ABOUT THIS EXERCISE:
Both the line below containing "numbers include all" and the line containing "observations in low-mass", along with every line between them, should be repeated exactly; no other line belongs in the answer.

Source texts of formatted documents
↓
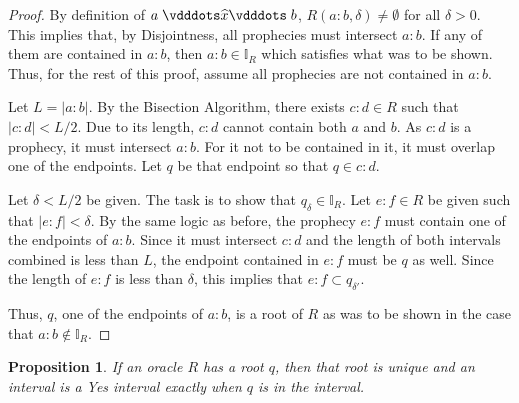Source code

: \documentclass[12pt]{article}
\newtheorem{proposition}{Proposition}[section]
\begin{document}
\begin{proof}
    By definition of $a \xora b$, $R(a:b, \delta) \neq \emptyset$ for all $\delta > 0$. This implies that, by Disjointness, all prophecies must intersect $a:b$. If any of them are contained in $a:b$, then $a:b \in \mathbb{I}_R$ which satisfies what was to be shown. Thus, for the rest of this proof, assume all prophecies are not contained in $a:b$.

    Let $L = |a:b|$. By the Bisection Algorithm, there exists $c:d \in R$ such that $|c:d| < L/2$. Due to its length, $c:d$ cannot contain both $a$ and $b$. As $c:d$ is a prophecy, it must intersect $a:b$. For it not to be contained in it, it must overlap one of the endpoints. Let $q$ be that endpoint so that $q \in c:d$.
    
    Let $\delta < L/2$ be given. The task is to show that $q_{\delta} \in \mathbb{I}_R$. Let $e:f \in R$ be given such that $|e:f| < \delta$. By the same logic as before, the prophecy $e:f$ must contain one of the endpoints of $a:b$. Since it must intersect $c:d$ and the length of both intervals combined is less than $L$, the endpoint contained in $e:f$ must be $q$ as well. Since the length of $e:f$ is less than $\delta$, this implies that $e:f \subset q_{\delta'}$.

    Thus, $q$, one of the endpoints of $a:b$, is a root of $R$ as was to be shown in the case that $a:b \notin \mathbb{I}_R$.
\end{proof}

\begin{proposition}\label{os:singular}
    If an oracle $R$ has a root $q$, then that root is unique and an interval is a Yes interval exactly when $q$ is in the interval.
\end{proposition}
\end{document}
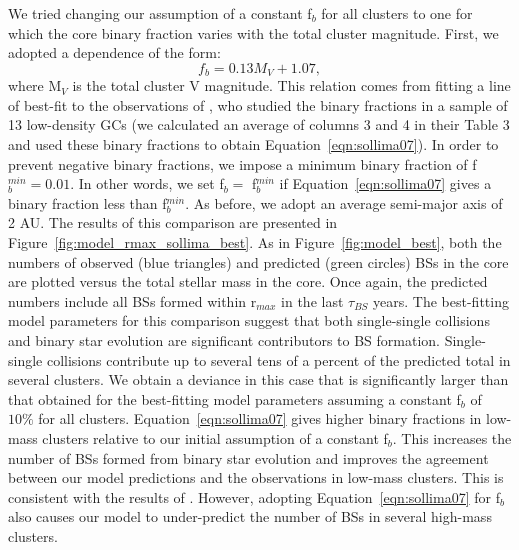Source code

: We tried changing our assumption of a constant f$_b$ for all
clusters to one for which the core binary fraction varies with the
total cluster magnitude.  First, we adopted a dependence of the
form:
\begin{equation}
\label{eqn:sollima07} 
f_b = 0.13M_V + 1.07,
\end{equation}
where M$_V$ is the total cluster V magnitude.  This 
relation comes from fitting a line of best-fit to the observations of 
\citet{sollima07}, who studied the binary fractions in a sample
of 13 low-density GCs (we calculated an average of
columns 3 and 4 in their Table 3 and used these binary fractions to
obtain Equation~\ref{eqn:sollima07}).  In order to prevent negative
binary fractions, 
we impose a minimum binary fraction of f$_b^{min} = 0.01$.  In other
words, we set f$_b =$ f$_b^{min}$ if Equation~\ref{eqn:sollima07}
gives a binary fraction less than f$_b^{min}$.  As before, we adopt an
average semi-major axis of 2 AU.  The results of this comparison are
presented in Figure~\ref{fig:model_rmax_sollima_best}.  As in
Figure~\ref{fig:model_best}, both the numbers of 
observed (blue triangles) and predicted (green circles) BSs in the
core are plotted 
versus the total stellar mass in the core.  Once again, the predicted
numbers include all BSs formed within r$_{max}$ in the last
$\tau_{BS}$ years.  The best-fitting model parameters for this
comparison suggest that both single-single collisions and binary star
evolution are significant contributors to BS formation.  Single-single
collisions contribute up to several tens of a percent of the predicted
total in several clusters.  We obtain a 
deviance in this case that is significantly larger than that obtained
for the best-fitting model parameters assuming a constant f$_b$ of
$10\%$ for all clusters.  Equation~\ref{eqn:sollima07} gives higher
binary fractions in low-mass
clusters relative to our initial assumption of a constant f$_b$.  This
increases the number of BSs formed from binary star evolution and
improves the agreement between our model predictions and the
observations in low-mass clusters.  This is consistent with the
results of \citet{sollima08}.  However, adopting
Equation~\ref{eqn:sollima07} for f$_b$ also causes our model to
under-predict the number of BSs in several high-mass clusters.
↑
↓
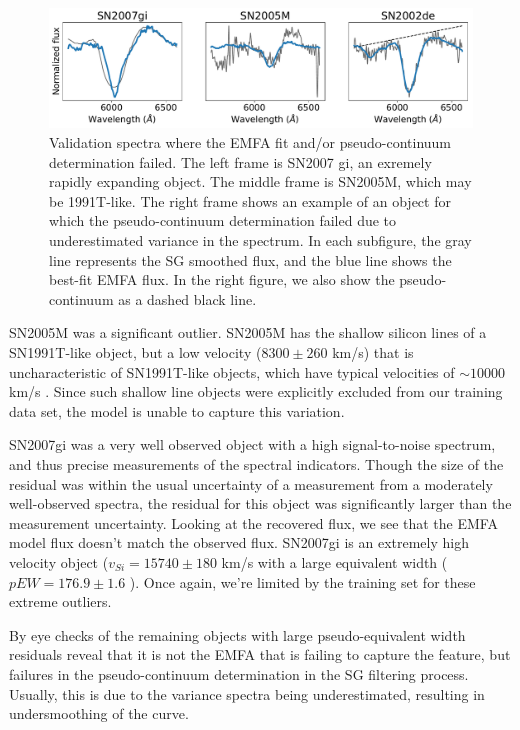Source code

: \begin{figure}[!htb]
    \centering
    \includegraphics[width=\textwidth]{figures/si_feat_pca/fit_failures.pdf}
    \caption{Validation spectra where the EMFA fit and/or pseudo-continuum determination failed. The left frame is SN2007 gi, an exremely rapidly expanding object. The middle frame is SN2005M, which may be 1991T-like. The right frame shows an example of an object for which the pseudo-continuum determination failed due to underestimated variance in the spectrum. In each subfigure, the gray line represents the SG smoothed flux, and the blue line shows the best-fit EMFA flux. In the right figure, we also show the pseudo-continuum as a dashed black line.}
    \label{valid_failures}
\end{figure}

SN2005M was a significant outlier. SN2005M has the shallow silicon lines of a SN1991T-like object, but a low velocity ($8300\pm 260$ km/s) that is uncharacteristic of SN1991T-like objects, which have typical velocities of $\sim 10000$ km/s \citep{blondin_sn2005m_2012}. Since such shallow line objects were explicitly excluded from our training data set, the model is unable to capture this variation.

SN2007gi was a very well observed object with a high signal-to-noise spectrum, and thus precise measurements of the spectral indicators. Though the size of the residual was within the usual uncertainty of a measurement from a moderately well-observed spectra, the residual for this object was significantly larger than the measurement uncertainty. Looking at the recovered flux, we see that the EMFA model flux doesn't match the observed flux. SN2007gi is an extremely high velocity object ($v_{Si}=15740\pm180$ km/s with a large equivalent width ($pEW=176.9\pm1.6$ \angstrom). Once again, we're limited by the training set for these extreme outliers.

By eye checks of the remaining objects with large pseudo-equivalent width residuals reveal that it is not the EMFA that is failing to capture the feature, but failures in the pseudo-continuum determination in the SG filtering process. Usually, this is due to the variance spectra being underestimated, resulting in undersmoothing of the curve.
↑
RESULT:
numbers include all BSs formed within r$_{max}$ in the last
$\tau_{BS}$ years.  The best-fitting model parameters for this
comparison suggest that both single-single collisions and binary star
evolution are significant contributors to BS formation.  Single-single
collisions contribute up to several tens of a percent of the predicted
total in several clusters.  We obtain a 
deviance in this case that is significantly larger than that obtained
for the best-fitting model parameters assuming a constant f$_b$ of
$10\%$ for all clusters.  Equation~\ref{eqn:sollima07} gives higher
binary fractions in low-mass
clusters relative to our initial assumption of a constant f$_b$.  This
increases the number of BSs formed from binary star evolution and
improves the agreement between our model predictions and the
observations in low-mass clusters.  This is consistent with the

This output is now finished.